Tra le sfide da affrontare, vengono citati “il cambiamento climatico, le politiche migratorie (che devono offrire progetti di inclusione culturale, religiosa, sociale ed economica), i conflitti e la povertà”. Poi l’impegno a “sviluppare maggiori opportunità di dialogo e di incontro costruttivo tra le diverse tradizioni culturali e religiose presenti nelle nostre comunità”. Particolarmente significativa l’attenzione alla crescita di una cultura condivisa nei giovani. Da qui “la necessità di formare i giovani, auspicando la creazione di una Università del Mediterraneo”. A questo proposito, il Custode di Terra Santa, padre Francesco Patton, ha definito molto interessante “l’avvio di una proposta di ‘Erasmus’ del Mediterraneo, per creare una sensibilità condivisa anche tra i giovani dei Paesi che su di esso si affacciano, favorendo in tal modo il formarsi di una coscienza mediterranea utile a promuovere il dialogo tra mondi culturali vicini dal punto di vista geografico ma culturalmente anche lontani”.

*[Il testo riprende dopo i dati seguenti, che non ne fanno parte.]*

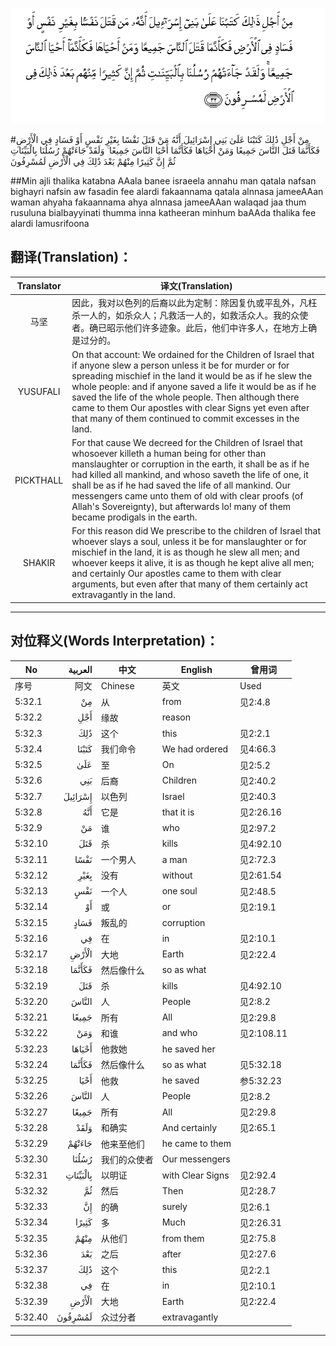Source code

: ![005:032](images/005_032.gif)

#مِنْ أَجْلِ ذَٰلِكَ كَتَبْنَا عَلَىٰ بَنِي إِسْرَائِيلَ أَنَّهُ مَنْ قَتَلَ نَفْسًا بِغَيْرِ نَفْسٍ أَوْ فَسَادٍ فِي الْأَرْضِ فَكَأَنَّمَا قَتَلَ النَّاسَ جَمِيعًا وَمَنْ أَحْيَاهَا فَكَأَنَّمَا أَحْيَا النَّاسَ جَمِيعًا ۚ وَلَقَدْ جَاءَتْهُمْ رُسُلُنَا بِالْبَيِّنَاتِ ثُمَّ إِنَّ كَثِيرًا مِنْهُمْ بَعْدَ ذَٰلِكَ فِي الْأَرْضِ لَمُسْرِفُونَ 

##Min ajli thalika katabna AAala banee israeela annahu man qatala nafsan bighayri nafsin aw fasadin fee alardi fakaannama qatala alnnasa jameeAAan waman ahyaha fakaannama ahya alnnasa jameeAAan walaqad jaa thum rusuluna bialbayyinati thumma inna katheeran minhum baAAda thalika fee alardi lamusrifoona 

## 翻译(Translation)：

| Translator | 译文(Translation)                                            |
| :--------: | ------------------------------------------------------------ |
|    马坚    | 因此，我对以色列的后裔以此为定制：除因复仇或平乱外，凡枉杀一人的，如杀众人；凡救活一人的，如救活众人。我的众使者。确已昭示他们许多迹象。此后，他们中许多人，在地方上确是过分的。 |
|  YUSUFALI  | On that account: We ordained for the Children of Israel that if anyone slew a person unless it be for murder or for spreading mischief in the land it would be as if he slew the whole people: and if anyone saved a life it would be as if he saved the life of the whole people. Then although there came to them Our apostles with clear Signs yet even after that many of them continued to commit excesses in the land. |
| PICKTHALL  | For that cause We decreed for the Children of Israel that whosoever killeth a human being for other than manslaughter or corruption in the earth, it shall be as if he had killed all mankind, and whoso saveth the life of one, it shall be as if he had saved the life of all mankind. Our messengers came unto them of old with clear proofs (of Allah's Sovereignty), but afterwards lo! many of them became prodigals in the earth. |
|   SHAKIR   | For this reason did We prescribe to the children of Israel that whoever slays a soul, unless it be for manslaughter or for mischief in the land, it is as though he slew all men; and whoever keeps it alive, it is as though he kept alive all men; and certainly Our apostles came to them with clear arguments, but even after that many of them certainly act extravagantly in the land. |

---

## 对位释义(Words Interpretation)：

| No   | العربية | 中文    | English | 曾用词 |
| ---- | ------: | ------- | ------- | ------ |
| 序号 |    阿文 | Chinese | 英文    | Used   |
| 5:32.1  | مِنْ       | 从           | from             | 见2:4.8    |
| 5:32.2  | أَجْلِ      | 缘故         | reason           |            |
| 5:32.3  | ذَٰلِكَ      | 这个         | this             | 见2:2.1    |
| 5:32.4  | كَتَبْنَا    | 我们命令     | We had ordered   | 见4:66.3   |
| 5:32.5  | عَلَىٰ      | 至           | On               | 见2:5.2    |
| 5:32.6  | بَنِي      | 后裔         | Children         | 见2:40.2   |
| 5:32.7  | إِسْرَائِيلَ  | 以色列       | Israel           | 见2:40.3   |
| 5:32.8  | أَنَّهُ      | 它是         | that it is       | 见2:26.16  |
| 5:32.9  | مَنْ       | 谁           | who              | 见2:97.2   |
| 5:32.10 | قَتَلَ      | 杀           | kills            | 见4:92.10  |
| 5:32.11 | نَفْسًا     | 一个男人     | a man            | 见2:72.3   |
| 5:32.12 | بِغَيْرِ     | 没有         | without          | 见2:61.54  |
| 5:32.13 | نَفْسٍ      | 一个人       | one soul         | 见2:48.5   |
| 5:32.14 | أَوْ       | 或           | or               | 见2:19.1   |
| 5:32.15 | فَسَادٍ     | 叛乱的       | corruption       |            |
| 5:32.16 | فِي       | 在           | in               | 见2:10.1   |
| 5:32.17 | الْأَرْضِ    | 大地         | Earth            | 见2:22.4   |
| 5:32.18 | فَكَأَنَّمَا   | 然后像什么   | so as what       |            |
| 5:32.19 | قَتَلَ      | 杀           | kills            | 见4:92.10  |
| 5:32.20 | النَّاسَ    | 人           | People           | 见2:8.2    |
| 5:32.21 | جَمِيعًا    | 所有         | All              | 见2:29.8   |
| 5:32.22 | وَمَنْ      | 和谁         | and who          | 见2:108.11 |
| 5:32.23 | أَحْيَاهَا   | 他救她       | he saved her     |            |
| 5:32.24 | فَكَأَنَّمَا   | 然后像什么   | so as what       | 见5:32.18  |
| 5:32.25 | أَحْيَا     | 他救         | he saved         | 参5:32.23  |
| 5:32.26 | النَّاسَ    | 人           | People           | 见2:8.2    |
| 5:32.27 | جَمِيعًا    | 所有         | All              | 见2:29.8   |
| 5:32.28 | وَلَقَدْ     | 和确实       | And certainly    | 见2:65.1   |
| 5:32.29 | جَاءَتْهُمْ   | 他来至他们   | he came to them  |            |
| 5:32.30 | رُسُلُنَا    | 我们的众使者 | Our messengers   |            |
| 5:32.31 | بِالْبَيِّنَاتِ | 以明证       | with Clear Signs | 见2:92.4   |
| 5:32.32 | ثُمَّ       | 然后         | Then             | 见2:28.7   |
| 5:32.33 | إِنَّ       | 的确         | surely           | 见2:6.1    |
| 5:32.34 | كَثِيرًا    | 多           | Much             | 见2:26.31  |
| 5:32.35 | مِنْهُمْ     | 从他们       | from them        | 见2:75.8   |
| 5:32.36 | بَعْدَ      | 之后         | after            | 见2:27.6   |
| 5:32.37 | ذَٰلِكَ      | 这个         | this             | 见2:2.1    |
| 5:32.38 | فِي       | 在           | in               | 见2:10.1   |
| 5:32.39 | الْأَرْضِ    | 大地         | Earth            | 见2:22.4   |
| 5:32.40 | لَمُسْرِفُونَ  | 众过分者     | extravagantly    |            |

---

Per il patriarca caldeo di Baghdad, card. Louis Raphael Sako, “Firenze è stata una scuola di dialogo tra esponenti religiosi e civili di diverse idee e sensibilità. In questi giorni abbiamo imparato molto relativamente al dialogo, all’ascolto, alla convivenza; sono questi gli unici strumenti per risolvere i problemi del mondo, non certo la scelta militare”.
Concetti ribaditi anche dai sindaci.
Quello di Atene, Kostas Bakoyannis: “Dobbiamo difendere l’unica e sola verità che da millenni i popoli che abitano il Mediterraneo difendono: l’aver continuato a stare in contatto fra loro”.
“Gerusalemme – ha affermato Moshe Lion – è nel cuore di tutti i popoli. Siamo impegnati a difendere e a portare la pace in tutto il mondo, nel pieno rispetto di tutte le differenze che ci sono fra gli uomini”. E, infine, Ekrem İmamoğlu, sindaco di Istanbul: “Dio protegge chi difende il bene, e non importa a quale religione appartiene. Per questo è fondamentale lavorare per il bene dell’umanità, per la pace. Allontaniamoci dall’arroganza”.